* Problem: Quote all of the data below exactly, please.

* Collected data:
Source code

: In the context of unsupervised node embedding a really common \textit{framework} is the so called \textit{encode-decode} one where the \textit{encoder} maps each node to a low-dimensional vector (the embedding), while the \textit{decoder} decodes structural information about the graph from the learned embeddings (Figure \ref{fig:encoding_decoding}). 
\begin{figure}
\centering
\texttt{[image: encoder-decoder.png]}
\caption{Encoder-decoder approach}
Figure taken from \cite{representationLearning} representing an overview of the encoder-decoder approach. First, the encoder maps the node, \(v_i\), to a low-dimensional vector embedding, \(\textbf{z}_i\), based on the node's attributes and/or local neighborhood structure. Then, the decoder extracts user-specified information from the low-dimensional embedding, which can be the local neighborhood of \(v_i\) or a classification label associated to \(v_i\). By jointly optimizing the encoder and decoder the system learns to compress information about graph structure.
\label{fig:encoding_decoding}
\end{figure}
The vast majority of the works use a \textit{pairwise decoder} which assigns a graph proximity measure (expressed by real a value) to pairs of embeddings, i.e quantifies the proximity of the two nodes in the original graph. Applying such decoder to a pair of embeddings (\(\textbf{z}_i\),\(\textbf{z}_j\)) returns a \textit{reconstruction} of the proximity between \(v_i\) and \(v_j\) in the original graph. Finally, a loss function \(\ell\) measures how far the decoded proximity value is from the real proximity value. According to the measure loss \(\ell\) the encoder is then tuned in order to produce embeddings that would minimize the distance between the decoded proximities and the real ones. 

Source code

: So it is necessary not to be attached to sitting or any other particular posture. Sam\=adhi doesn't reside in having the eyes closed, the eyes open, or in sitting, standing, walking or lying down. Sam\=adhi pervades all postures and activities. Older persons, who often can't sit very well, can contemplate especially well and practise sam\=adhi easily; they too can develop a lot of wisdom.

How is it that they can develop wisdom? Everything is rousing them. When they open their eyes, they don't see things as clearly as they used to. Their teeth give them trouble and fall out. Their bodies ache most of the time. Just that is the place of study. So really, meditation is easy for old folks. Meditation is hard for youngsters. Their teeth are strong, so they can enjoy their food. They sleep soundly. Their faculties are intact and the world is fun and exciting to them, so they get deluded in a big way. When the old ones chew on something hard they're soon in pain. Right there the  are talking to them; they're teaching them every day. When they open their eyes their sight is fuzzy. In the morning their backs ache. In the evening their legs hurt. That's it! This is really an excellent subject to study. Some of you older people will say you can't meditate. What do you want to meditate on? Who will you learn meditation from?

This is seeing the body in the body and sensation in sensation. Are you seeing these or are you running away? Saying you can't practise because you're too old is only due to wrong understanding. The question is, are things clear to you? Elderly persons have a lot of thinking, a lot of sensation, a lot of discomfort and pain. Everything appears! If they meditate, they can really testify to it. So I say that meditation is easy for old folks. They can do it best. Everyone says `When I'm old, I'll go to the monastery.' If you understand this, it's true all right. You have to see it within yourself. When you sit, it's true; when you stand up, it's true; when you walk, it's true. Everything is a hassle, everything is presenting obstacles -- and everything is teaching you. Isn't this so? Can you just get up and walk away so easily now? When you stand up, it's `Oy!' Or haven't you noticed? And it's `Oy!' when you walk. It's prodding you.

* Reply to the task:
Source code

: In the context of unsupervised node embedding a really common \textit{framework} is the so called \textit{encode-decode} one where the \textit{encoder} maps each node to a low-dimensional vector (the embedding), while the \textit{decoder} decodes structural information about the graph from the learned embeddings (Figure \ref{fig:encoding_decoding}). 
\begin{figure}
\centering
\texttt{[image: encoder-decoder.png]}
\caption{Encoder-decoder approach}
Figure taken from \cite{representationLearning} representing an overview of the encoder-decoder approach. First, the encoder maps the node, \(v_i\), to a low-dimensional vector embedding, \(\textbf{z}_i\), based on the node's attributes and/or local neighborhood structure. Then, the decoder extracts user-specified information from the low-dimensional embedding, which can be the local neighborhood of \(v_i\) or a classification label associated to \(v_i\). By jointly optimizing the encoder and decoder the system learns to compress information about graph structure.
\label{fig:encoding_decoding}
\end{figure}
The vast majority of the works use a \textit{pairwise decoder} which assigns a graph proximity measure (expressed by real a value) to pairs of embeddings, i.e quantifies the proximity of the two nodes in the original graph. Applying such decoder to a pair of embeddings (\(\textbf{z}_i\),\(\textbf{z}_j\)) returns a \textit{reconstruction} of the proximity between \(v_i\) and \(v_j\) in the original graph. Finally, a loss function \(\ell\) measures how far the decoded proximity value is from the real proximity value. According to the measure loss \(\ell\) the encoder is then tuned in order to produce embeddings that would minimize the distance between the decoded proximities and the real ones. 

Source code

: So it is necessary not to be attached to sitting or any other particular posture. Sam\=adhi doesn't reside in having the eyes closed, the eyes open, or in sitting, standing, walking or lying down. Sam\=adhi pervades all postures and activities. Older persons, who often can't sit very well, can contemplate especially well and practise sam\=adhi easily; they too can develop a lot of wisdom.

How is it that they can develop wisdom? Everything is rousing them. When they open their eyes, they don't see things as clearly as they used to. Their teeth give them trouble and fall out. Their bodies ache most of the time. Just that is the place of study. So really, meditation is easy for old folks. Meditation is hard for youngsters. Their teeth are strong, so they can enjoy their food. They sleep soundly. Their faculties are intact and the world is fun and exciting to them, so they get deluded in a big way. When the old ones chew on something hard they're soon in pain. Right there the  are talking to them; they're teaching them every day. When they open their eyes their sight is fuzzy. In the morning their backs ache. In the evening their legs hurt. That's it! This is really an excellent subject to study. Some of you older people will say you can't meditate. What do you want to meditate on? Who will you learn meditation from?

This is seeing the body in the body and sensation in sensation. Are you seeing these or are you running away? Saying you can't practise because you're too old is only due to wrong understanding. The question is, are things clear to you? Elderly persons have a lot of thinking, a lot of sensation, a lot of discomfort and pain. Everything appears! If they meditate, they can really testify to it. So I say that meditation is easy for old folks. They can do it best. Everyone says `When I'm old, I'll go to the monastery.' If you understand this, it's true all right. You have to see it within yourself. When you sit, it's true; when you stand up, it's true; when you walk, it's true. Everything is a hassle, everything is presenting obstacles -- and everything is teaching you. Isn't this so? Can you just get up and walk away so easily now? When you stand up, it's `Oy!' Or haven't you noticed? And it's `Oy!' when you walk. It's prodding you.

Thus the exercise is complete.